C’est une adresse que les habitués voudraient (presque) garder pour eux. Avec huit chambres dans un hôtel de charme avec vue et seize couverts maxi côté restaurant, Le Clos de la Prairie préfère (largement) la qualité à la quantité. À Gouy-Saint-André, dans les (si belles) 7 Vallées, Sébastien Adam et son épouse Sandrine mettent les petits plats dans les grands pour accueillir et faire plaisir à leurs clients. Des passionnés comme eux, on n’en rencontre pas souvent…
Le Clos de la Prairie a ouvert son restaurant en 2006 et, depuis, le chef se donne à fond pour faire plaisir aux gourmets qui s’attablent chez lui. Tout, tout, tout, sauf le pain, est fait maison.
Il pourrait parler de ses passions pendant des heures, installé dans le jardin du Clos de la Prairie. Et, quand il n’est pas dans sa cuisine, Sébastien Adam adore se balader en salle pour rencontrer ses clients et échanger avec eux.
Né à Cotonou au Bénin (son père était ingénieur) puis ballotté de ville en ville, le chef-propriétaire du Clos de la Prairie n’hésite pas à affirmer qu’il n’a « pas de racines ». Après un début de carrière à Paris, du côté de Montpellier et sur des plages privées, il se met en recherche, dans diverses régions de France, d’un lieu où poser ses valises. Un endroit authentique, au vert et au calme.

Deux ans de travaux
C’est là qu’il tombe sur un ancien corps de ferme, à Gouy-Saint-André. Coup de cœur immédiat, même si l’endroit est en ruines depuis 10 ans ! Il adore le calme du lieu, tout au bout d’un chemin, l’absence totale de vis-à-vis et l’apaisante vue sur la campagne.

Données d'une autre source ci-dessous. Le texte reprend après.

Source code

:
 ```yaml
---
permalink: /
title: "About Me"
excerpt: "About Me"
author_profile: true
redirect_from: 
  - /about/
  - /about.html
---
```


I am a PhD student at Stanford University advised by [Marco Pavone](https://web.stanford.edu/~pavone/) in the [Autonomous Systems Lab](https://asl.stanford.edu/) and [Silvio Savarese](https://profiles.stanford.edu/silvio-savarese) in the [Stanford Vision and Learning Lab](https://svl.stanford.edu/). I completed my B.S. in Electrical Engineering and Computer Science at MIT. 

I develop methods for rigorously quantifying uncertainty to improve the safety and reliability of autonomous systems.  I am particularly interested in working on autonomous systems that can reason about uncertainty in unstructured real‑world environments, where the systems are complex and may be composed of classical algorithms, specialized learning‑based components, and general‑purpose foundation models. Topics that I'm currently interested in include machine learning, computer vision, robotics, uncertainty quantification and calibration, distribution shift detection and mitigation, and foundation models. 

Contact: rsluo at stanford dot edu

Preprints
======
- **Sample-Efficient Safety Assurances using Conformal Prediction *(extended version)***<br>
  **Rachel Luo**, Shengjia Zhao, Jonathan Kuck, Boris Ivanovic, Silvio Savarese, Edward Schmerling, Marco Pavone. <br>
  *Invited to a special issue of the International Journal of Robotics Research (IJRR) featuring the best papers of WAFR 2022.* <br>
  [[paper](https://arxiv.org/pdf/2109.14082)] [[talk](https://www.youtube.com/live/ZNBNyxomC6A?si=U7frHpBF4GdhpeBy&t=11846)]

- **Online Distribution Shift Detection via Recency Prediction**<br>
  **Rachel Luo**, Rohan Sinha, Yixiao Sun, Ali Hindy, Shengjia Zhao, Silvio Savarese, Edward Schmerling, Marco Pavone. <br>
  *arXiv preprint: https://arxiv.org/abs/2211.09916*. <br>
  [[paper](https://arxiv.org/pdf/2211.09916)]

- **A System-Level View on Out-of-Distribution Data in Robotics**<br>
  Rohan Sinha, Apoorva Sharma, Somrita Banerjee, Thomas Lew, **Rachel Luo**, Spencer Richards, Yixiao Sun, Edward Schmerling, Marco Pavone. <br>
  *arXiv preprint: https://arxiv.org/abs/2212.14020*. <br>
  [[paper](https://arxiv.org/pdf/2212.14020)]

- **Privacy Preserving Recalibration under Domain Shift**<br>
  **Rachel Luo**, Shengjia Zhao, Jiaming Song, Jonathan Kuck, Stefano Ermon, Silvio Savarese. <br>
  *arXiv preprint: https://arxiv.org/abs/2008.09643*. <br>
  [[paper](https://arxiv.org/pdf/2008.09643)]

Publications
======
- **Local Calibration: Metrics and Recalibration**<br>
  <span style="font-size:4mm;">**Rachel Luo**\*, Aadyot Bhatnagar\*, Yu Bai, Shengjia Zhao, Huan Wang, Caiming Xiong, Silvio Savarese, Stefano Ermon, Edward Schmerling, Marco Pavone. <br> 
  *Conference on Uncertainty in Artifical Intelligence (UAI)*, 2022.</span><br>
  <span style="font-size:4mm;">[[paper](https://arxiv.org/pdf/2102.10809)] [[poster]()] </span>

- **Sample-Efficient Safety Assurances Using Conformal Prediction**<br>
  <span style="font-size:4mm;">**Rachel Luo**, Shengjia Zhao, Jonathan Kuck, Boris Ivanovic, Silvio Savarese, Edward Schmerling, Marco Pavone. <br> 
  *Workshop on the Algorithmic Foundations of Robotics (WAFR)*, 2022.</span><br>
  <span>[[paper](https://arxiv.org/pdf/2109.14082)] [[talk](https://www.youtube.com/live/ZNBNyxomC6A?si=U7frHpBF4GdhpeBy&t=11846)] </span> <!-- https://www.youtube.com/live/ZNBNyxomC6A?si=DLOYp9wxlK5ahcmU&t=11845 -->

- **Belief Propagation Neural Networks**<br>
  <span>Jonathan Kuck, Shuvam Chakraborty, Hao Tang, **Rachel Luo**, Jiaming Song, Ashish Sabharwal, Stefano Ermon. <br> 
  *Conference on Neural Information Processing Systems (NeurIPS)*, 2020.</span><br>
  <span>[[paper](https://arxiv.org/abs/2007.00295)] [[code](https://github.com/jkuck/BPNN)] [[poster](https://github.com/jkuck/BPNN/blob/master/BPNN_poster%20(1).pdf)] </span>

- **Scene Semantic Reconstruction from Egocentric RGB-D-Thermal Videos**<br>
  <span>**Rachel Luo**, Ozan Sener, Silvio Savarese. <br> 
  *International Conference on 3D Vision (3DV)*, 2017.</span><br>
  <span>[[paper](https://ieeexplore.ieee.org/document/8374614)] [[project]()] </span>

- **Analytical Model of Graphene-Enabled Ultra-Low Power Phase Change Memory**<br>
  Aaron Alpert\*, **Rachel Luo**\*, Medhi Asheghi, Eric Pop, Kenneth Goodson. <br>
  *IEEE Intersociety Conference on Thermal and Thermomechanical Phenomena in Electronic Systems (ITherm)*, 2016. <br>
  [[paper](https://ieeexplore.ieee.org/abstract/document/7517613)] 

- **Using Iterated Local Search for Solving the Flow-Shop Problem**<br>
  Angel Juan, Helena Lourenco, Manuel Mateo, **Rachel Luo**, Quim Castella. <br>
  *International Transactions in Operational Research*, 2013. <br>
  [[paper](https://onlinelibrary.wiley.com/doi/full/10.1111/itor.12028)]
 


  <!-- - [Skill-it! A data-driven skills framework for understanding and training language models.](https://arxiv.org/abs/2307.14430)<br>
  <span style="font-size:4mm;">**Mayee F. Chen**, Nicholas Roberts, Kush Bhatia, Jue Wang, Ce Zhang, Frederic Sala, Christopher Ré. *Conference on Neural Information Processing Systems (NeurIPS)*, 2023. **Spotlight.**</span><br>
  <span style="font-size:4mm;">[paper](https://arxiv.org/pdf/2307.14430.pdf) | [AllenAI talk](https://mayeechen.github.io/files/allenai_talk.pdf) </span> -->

L’ancienne étable à vaches devient, après deux ans de travaux, la salle de restaurant. Tandis que la porcherie se métamorphose en cuisine. « J’ai tout fait de mes mains, y compris les toitures pour lesquelles j’ai reçu l’aide d’un charpentier », se souvient Sébastien.

Les bons légumes du Clos de la Prairie
Le Clos de la Prairie a ouvert son restaurant en 2006 et, depuis, le chef se donne à fond pour faire plaisir aux gourmets qui s’attablent chez lui. Tout, tout, tout, sauf le pain, est fait maison. Même les fonds de sauce, les biscuits apéro ou les guimauves.
C’est un vrai perfectionniste et, quand il fait son marché, il veut voir sans exception tous les produits. Qu’il travaillera au retour, en utilisant diverses techniques et températures.

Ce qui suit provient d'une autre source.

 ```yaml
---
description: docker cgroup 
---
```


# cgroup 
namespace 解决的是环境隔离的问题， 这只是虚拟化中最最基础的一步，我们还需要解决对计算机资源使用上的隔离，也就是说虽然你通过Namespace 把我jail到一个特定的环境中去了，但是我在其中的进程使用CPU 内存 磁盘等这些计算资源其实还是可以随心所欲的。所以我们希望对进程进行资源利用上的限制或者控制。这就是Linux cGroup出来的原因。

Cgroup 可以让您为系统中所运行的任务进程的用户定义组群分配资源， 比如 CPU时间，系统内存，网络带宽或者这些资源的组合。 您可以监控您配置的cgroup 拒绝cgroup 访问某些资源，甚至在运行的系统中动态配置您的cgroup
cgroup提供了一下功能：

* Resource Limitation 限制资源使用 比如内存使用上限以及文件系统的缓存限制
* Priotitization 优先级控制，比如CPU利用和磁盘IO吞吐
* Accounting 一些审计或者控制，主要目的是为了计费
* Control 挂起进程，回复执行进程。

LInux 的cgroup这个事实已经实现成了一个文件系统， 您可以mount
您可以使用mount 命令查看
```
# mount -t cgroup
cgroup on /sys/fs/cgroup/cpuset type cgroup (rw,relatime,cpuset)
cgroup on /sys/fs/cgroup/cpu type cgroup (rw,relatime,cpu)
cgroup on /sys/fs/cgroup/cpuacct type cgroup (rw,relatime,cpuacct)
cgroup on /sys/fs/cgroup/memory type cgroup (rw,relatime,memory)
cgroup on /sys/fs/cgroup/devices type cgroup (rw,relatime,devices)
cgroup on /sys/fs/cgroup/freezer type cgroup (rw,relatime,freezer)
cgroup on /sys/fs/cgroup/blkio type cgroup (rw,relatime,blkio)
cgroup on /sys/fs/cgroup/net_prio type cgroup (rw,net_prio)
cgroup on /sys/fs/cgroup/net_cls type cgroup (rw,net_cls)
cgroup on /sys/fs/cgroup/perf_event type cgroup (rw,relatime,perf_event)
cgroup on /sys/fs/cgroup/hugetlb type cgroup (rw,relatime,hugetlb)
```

S’il fait tout, il aime surtout cuisiner les légumes. « Parce que, quand on est au milieu de la nature, il faut être cohérent », dit-il.
Le sourire de Sandrine
Le menu (à 69 €) du Clos de la Prairie, qui change en fonction de la météo et met en valeur les produits de saison, n’est jamais un piège pour les gens difficiles, comme moi. Après une trilogie de mises en bouche, il propose en effet le choix entre deux entrées, deux plats et un fromage ou dessert.

Ce jour-là, j’ai choisi le foie gras de canard cuit en basse température, avec sa gelée de porto et ses condiments. À savoir des « touches » de betterave au gingembre et de datte au citron. Surprenant et délicieux.

Ensuite, j’ai pris du filet de maigre avec ses légumes de saison en diverses textures et ses petits carrés de polenta grillée.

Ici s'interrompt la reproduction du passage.